Your job is to copy the lines from the material that include "COJADS".

MATERIAL SHOWN Start Marker

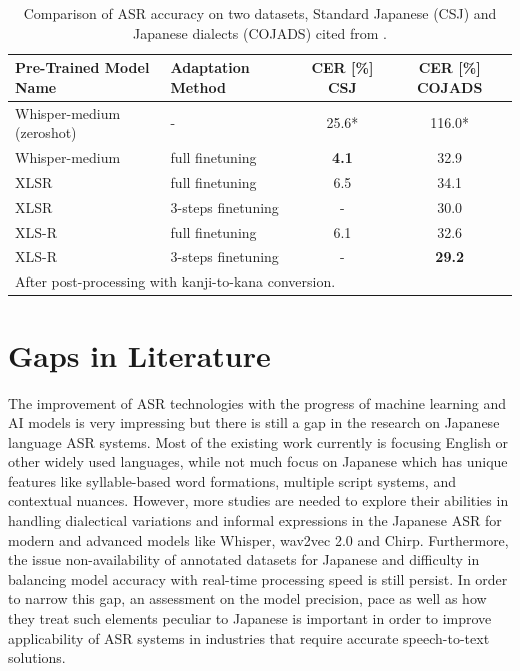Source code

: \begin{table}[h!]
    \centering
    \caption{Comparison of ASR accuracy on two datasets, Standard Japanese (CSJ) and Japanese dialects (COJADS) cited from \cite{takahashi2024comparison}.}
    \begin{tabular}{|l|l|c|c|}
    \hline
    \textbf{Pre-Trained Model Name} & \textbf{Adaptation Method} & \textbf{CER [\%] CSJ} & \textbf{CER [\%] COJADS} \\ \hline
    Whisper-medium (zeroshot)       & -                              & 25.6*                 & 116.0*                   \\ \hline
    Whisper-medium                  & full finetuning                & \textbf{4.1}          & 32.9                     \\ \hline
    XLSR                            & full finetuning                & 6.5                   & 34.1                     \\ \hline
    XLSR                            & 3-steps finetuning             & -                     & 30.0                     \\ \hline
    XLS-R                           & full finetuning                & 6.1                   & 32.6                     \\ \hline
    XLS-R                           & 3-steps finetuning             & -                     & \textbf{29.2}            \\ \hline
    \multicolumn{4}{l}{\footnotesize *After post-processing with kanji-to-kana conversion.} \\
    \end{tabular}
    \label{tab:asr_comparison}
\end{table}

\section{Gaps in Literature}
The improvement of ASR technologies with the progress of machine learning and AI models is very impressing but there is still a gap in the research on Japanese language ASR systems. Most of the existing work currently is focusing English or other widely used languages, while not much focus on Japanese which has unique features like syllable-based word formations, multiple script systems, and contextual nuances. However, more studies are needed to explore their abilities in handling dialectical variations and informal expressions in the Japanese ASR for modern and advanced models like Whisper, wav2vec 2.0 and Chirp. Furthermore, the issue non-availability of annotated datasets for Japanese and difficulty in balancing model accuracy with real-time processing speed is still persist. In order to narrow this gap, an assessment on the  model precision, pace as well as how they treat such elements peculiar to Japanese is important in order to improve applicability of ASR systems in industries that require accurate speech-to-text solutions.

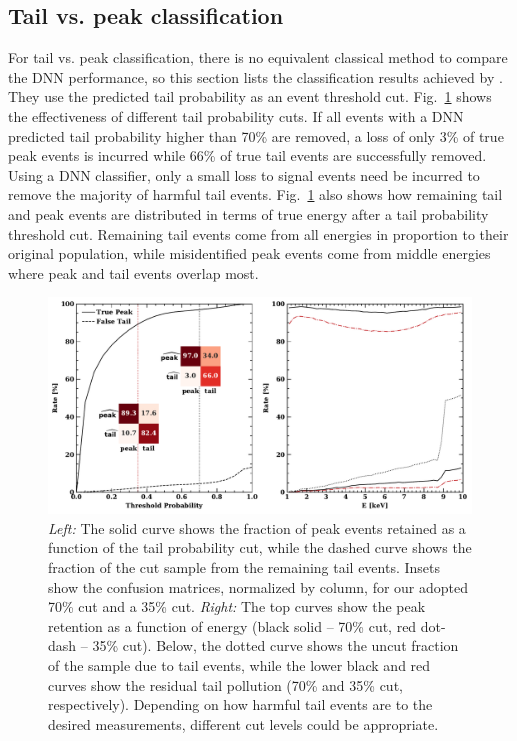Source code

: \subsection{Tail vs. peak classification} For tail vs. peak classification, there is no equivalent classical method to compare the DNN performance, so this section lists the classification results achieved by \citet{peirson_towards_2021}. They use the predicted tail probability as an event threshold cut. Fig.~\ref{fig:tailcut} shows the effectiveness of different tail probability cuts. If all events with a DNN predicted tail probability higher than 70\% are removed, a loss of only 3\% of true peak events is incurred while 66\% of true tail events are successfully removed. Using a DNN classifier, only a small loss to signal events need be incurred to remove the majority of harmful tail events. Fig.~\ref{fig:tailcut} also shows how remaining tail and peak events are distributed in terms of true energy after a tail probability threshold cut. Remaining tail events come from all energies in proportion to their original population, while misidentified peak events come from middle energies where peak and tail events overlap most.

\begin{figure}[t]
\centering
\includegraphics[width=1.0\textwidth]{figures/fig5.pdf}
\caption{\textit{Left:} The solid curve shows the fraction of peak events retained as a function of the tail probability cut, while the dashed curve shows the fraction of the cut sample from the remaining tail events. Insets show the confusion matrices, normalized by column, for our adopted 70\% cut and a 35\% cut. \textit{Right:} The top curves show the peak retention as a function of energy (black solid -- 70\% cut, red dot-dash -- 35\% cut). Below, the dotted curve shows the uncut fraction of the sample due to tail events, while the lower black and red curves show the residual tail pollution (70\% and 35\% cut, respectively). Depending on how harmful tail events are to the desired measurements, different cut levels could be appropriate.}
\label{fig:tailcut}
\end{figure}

MATERIAL SHOWN End Marker

THE COMPLETED TASK:
    \caption{Comparison of ASR accuracy on two datasets, Standard Japanese (CSJ) and Japanese dialects (COJADS) cited from \cite{takahashi2024comparison}.}
    \textbf{Pre-Trained Model Name} & \textbf{Adaptation Method} & \textbf{CER [\%] CSJ} & \textbf{CER [\%] COJADS} \\ \hline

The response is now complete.